* [Exercise brief]: Print the following entries without any change.

* [Dataset extract]:
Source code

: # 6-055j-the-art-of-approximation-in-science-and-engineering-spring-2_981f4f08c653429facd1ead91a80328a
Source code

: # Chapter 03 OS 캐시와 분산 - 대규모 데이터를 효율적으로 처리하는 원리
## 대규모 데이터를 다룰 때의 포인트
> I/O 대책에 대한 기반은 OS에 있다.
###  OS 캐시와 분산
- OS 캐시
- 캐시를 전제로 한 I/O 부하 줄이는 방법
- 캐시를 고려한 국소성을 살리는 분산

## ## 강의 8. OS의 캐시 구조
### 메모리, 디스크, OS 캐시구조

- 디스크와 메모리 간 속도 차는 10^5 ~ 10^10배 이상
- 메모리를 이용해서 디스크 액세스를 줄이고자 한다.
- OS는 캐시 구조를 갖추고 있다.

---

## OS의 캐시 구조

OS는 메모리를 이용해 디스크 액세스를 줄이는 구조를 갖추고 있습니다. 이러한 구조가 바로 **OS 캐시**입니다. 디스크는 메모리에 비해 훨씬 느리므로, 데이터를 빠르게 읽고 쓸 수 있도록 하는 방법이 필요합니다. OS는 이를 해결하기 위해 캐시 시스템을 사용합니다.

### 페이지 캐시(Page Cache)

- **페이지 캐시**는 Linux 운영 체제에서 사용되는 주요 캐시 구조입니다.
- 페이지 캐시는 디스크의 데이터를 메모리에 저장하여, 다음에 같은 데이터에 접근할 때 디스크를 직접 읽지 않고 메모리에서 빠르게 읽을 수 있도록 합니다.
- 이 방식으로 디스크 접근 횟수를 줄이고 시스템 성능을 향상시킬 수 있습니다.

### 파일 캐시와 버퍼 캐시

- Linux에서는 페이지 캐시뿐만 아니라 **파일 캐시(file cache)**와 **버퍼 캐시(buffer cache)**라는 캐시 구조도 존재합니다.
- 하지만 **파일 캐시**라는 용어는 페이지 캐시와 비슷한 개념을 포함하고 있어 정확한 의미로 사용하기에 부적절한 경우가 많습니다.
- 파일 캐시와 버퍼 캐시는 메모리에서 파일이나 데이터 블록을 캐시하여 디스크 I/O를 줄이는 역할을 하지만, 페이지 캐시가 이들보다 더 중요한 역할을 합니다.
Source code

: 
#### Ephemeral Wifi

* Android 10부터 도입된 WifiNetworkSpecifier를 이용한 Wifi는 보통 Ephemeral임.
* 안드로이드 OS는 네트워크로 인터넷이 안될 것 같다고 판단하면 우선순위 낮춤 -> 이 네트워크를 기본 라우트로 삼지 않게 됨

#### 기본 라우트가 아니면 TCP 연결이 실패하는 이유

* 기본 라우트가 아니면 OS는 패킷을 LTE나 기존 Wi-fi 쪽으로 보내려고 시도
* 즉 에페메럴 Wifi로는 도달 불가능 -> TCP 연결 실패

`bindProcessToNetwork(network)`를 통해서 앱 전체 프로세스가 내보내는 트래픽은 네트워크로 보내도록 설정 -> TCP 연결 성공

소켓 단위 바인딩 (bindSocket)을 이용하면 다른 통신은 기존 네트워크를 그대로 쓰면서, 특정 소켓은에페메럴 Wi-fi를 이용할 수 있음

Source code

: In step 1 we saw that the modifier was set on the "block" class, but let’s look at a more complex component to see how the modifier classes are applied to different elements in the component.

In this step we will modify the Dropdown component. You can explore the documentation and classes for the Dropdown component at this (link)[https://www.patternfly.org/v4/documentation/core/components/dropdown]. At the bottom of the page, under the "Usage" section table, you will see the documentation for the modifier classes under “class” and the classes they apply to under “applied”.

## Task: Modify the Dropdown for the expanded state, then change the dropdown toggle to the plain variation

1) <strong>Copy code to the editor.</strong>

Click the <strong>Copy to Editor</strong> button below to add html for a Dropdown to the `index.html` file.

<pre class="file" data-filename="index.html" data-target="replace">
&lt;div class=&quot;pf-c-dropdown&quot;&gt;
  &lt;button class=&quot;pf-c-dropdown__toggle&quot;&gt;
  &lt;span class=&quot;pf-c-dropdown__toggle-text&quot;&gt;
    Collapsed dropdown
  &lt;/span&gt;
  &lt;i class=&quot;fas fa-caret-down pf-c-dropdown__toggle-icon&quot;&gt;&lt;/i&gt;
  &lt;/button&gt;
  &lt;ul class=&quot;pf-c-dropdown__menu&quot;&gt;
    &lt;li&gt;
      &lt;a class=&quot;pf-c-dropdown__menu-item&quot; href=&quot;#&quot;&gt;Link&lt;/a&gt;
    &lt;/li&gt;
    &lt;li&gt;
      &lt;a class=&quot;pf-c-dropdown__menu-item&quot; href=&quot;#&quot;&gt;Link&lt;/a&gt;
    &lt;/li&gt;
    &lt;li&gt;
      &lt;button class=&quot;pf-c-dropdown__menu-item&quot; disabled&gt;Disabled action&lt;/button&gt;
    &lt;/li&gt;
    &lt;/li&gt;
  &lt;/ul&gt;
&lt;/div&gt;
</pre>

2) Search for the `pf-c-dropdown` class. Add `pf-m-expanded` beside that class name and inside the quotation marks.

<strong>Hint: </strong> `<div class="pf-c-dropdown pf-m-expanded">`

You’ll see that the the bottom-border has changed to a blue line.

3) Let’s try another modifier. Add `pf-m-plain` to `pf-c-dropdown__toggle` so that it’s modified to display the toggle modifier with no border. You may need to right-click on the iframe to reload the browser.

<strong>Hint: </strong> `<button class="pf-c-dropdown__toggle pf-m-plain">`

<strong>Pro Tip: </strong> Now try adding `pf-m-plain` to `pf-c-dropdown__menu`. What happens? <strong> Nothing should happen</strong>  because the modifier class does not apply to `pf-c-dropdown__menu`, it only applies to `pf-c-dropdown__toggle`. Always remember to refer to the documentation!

* [Solved exercise]:
Source code

: # 6-055j-the-art-of-approximation-in-science-and-engineering-spring-2_981f4f08c653429facd1ead91a80328a
Source code

: # Chapter 03 OS 캐시와 분산 - 대규모 데이터를 효율적으로 처리하는 원리
## 대규모 데이터를 다룰 때의 포인트
> I/O 대책에 대한 기반은 OS에 있다.
###  OS 캐시와 분산
- OS 캐시
- 캐시를 전제로 한 I/O 부하 줄이는 방법
- 캐시를 고려한 국소성을 살리는 분산

## ## 강의 8. OS의 캐시 구조
### 메모리, 디스크, OS 캐시구조

- 디스크와 메모리 간 속도 차는 10^5 ~ 10^10배 이상
- 메모리를 이용해서 디스크 액세스를 줄이고자 한다.
- OS는 캐시 구조를 갖추고 있다.

---

## OS의 캐시 구조

OS는 메모리를 이용해 디스크 액세스를 줄이는 구조를 갖추고 있습니다. 이러한 구조가 바로 **OS 캐시**입니다. 디스크는 메모리에 비해 훨씬 느리므로, 데이터를 빠르게 읽고 쓸 수 있도록 하는 방법이 필요합니다. OS는 이를 해결하기 위해 캐시 시스템을 사용합니다.

### 페이지 캐시(Page Cache)

- **페이지 캐시**는 Linux 운영 체제에서 사용되는 주요 캐시 구조입니다.
- 페이지 캐시는 디스크의 데이터를 메모리에 저장하여, 다음에 같은 데이터에 접근할 때 디스크를 직접 읽지 않고 메모리에서 빠르게 읽을 수 있도록 합니다.
- 이 방식으로 디스크 접근 횟수를 줄이고 시스템 성능을 향상시킬 수 있습니다.

### 파일 캐시와 버퍼 캐시

- Linux에서는 페이지 캐시뿐만 아니라 **파일 캐시(file cache)**와 **버퍼 캐시(buffer cache)**라는 캐시 구조도 존재합니다.
- 하지만 **파일 캐시**라는 용어는 페이지 캐시와 비슷한 개념을 포함하고 있어 정확한 의미로 사용하기에 부적절한 경우가 많습니다.
- 파일 캐시와 버퍼 캐시는 메모리에서 파일이나 데이터 블록을 캐시하여 디스크 I/O를 줄이는 역할을 하지만, 페이지 캐시가 이들보다 더 중요한 역할을 합니다.
Source code

: 
#### Ephemeral Wifi

* Android 10부터 도입된 WifiNetworkSpecifier를 이용한 Wifi는 보통 Ephemeral임.
* 안드로이드 OS는 네트워크로 인터넷이 안될 것 같다고 판단하면 우선순위 낮춤 -> 이 네트워크를 기본 라우트로 삼지 않게 됨

#### 기본 라우트가 아니면 TCP 연결이 실패하는 이유

* 기본 라우트가 아니면 OS는 패킷을 LTE나 기존 Wi-fi 쪽으로 보내려고 시도
* 즉 에페메럴 Wifi로는 도달 불가능 -> TCP 연결 실패

`bindProcessToNetwork(network)`를 통해서 앱 전체 프로세스가 내보내는 트래픽은 네트워크로 보내도록 설정 -> TCP 연결 성공

소켓 단위 바인딩 (bindSocket)을 이용하면 다른 통신은 기존 네트워크를 그대로 쓰면서, 특정 소켓은에페메럴 Wi-fi를 이용할 수 있음

Source code

: In step 1 we saw that the modifier was set on the "block" class, but let’s look at a more complex component to see how the modifier classes are applied to different elements in the component.

In this step we will modify the Dropdown component. You can explore the documentation and classes for the Dropdown component at this (link)[https://www.patternfly.org/v4/documentation/core/components/dropdown]. At the bottom of the page, under the "Usage" section table, you will see the documentation for the modifier classes under “class” and the classes they apply to under “applied”.

## Task: Modify the Dropdown for the expanded state, then change the dropdown toggle to the plain variation

1) <strong>Copy code to the editor.</strong>

Click the <strong>Copy to Editor</strong> button below to add html for a Dropdown to the `index.html` file.

<pre class="file" data-filename="index.html" data-target="replace">
&lt;div class=&quot;pf-c-dropdown&quot;&gt;
  &lt;button class=&quot;pf-c-dropdown__toggle&quot;&gt;
  &lt;span class=&quot;pf-c-dropdown__toggle-text&quot;&gt;
    Collapsed dropdown
  &lt;/span&gt;
  &lt;i class=&quot;fas fa-caret-down pf-c-dropdown__toggle-icon&quot;&gt;&lt;/i&gt;
  &lt;/button&gt;
  &lt;ul class=&quot;pf-c-dropdown__menu&quot;&gt;
    &lt;li&gt;
      &lt;a class=&quot;pf-c-dropdown__menu-item&quot; href=&quot;#&quot;&gt;Link&lt;/a&gt;
    &lt;/li&gt;
    &lt;li&gt;
      &lt;a class=&quot;pf-c-dropdown__menu-item&quot; href=&quot;#&quot;&gt;Link&lt;/a&gt;
    &lt;/li&gt;
    &lt;li&gt;
      &lt;button class=&quot;pf-c-dropdown__menu-item&quot; disabled&gt;Disabled action&lt;/button&gt;
    &lt;/li&gt;
    &lt;/li&gt;
  &lt;/ul&gt;
&lt;/div&gt;
</pre>

2) Search for the `pf-c-dropdown` class. Add `pf-m-expanded` beside that class name and inside the quotation marks.

<strong>Hint: </strong> `<div class="pf-c-dropdown pf-m-expanded">`

You’ll see that the the bottom-border has changed to a blue line.

3) Let’s try another modifier. Add `pf-m-plain` to `pf-c-dropdown__toggle` so that it’s modified to display the toggle modifier with no border. You may need to right-click on the iframe to reload the browser.

<strong>Hint: </strong> `<button class="pf-c-dropdown__toggle pf-m-plain">`

<strong>Pro Tip: </strong> Now try adding `pf-m-plain` to `pf-c-dropdown__menu`. What happens? <strong> Nothing should happen</strong>  because the modifier class does not apply to `pf-c-dropdown__menu`, it only applies to `pf-c-dropdown__toggle`. Always remember to refer to the documentation!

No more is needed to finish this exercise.